I once went to the doctor where instead of putting my legs up..the chair went all the way back and then up at the legs..kind of like a dentist chair but the back went down further and the leg part went up higher. Now that's service! It was awesome!!! She DID dim the lights and I almost felt as though I should be eating strawberries and sipping champagne. I was almost wishing for a high risk pregnancy just so I could go back to her.

*Oh my God, what if I fart? It could happen! What if he accidentally presses on a nerve or something and a fart sneaks out?? I would be mortified. To my knowledge this has never happened to me or anyone..but you just never know.

* My visit would definitely be more pleasurable if the office provided more services. Charge me a little more and put a flat screen tv on the ceiling. That way, I can focus on a reality tv show and not on the fact that there is someone looking and feeling my insides.

Also, while my feet are in stirrups..why not get a pedicure?
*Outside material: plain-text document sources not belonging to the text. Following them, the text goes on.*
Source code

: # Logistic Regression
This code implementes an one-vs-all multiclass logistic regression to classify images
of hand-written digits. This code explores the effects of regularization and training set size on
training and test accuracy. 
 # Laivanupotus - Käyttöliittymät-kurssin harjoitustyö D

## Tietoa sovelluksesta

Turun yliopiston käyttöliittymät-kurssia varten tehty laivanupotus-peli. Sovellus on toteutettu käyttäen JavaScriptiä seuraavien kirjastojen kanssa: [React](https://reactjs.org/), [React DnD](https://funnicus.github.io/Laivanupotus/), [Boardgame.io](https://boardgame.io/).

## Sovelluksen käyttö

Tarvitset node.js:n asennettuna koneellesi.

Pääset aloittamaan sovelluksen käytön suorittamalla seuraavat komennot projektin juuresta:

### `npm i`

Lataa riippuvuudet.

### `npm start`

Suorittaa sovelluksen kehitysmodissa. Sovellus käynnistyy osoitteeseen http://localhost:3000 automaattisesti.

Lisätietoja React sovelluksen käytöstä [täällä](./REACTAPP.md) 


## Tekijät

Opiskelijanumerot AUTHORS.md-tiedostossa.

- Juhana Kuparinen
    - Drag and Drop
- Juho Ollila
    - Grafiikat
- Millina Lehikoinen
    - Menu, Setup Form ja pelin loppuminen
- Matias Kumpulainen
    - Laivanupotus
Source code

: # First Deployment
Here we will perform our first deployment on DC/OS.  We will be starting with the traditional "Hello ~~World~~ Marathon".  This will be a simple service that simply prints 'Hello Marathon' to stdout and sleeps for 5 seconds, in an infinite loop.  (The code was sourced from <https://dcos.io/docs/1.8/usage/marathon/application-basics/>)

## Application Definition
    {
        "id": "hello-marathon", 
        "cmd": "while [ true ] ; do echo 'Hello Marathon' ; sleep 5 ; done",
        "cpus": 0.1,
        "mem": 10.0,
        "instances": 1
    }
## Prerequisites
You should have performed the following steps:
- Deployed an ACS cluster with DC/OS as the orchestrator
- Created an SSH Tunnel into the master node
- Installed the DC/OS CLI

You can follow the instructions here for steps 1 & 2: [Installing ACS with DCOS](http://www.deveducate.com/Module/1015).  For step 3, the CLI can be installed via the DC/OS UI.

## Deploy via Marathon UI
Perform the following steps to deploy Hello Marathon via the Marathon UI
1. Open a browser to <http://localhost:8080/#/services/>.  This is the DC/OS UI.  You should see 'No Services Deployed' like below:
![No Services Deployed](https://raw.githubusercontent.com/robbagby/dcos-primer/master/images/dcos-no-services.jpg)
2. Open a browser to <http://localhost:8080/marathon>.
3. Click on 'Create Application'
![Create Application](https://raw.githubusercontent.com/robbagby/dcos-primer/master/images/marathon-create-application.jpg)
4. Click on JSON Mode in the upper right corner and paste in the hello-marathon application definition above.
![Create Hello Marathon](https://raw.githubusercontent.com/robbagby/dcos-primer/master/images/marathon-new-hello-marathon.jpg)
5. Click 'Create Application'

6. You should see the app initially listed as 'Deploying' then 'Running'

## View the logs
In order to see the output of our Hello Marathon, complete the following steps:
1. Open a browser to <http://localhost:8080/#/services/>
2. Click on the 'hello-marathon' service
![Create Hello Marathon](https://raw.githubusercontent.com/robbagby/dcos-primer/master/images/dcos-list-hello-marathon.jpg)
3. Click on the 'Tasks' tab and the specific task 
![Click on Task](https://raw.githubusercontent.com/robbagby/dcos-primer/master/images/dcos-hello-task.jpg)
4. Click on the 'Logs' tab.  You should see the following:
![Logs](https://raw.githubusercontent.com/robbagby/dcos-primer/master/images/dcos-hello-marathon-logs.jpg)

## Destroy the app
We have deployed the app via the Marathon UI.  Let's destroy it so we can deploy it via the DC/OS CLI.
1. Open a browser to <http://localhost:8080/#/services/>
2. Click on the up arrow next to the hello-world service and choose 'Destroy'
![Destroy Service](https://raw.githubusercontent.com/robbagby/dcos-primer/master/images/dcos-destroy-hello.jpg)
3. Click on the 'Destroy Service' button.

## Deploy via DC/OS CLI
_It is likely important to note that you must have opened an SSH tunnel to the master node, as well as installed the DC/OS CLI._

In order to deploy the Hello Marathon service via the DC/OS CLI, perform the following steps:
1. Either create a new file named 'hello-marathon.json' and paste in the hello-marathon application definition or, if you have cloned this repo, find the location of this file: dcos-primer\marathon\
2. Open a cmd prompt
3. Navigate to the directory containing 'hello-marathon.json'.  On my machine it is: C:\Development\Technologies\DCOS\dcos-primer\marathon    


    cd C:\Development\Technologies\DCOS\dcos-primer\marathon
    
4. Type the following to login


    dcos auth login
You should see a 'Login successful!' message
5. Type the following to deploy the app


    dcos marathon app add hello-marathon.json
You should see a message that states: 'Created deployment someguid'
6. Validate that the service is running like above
Kill two birds with one stone, right? It would probably be easier for the manicurist too. They won't have to bend down to do my toes..since my feet will be up in the air supported by stirrups anyway. Also, it's not like I can leave work to get a pedicure..but it's a perfectly good excuse to leave work to go to the doctor. So what if I come back wearing flip flops with tissue between by toes.

So Gynos: If you're out there,reading this just remember the following:
TV on ceiling, pedicure, dim lights and just forget about the damn gown.

364 days until my next gyno anxiety attack.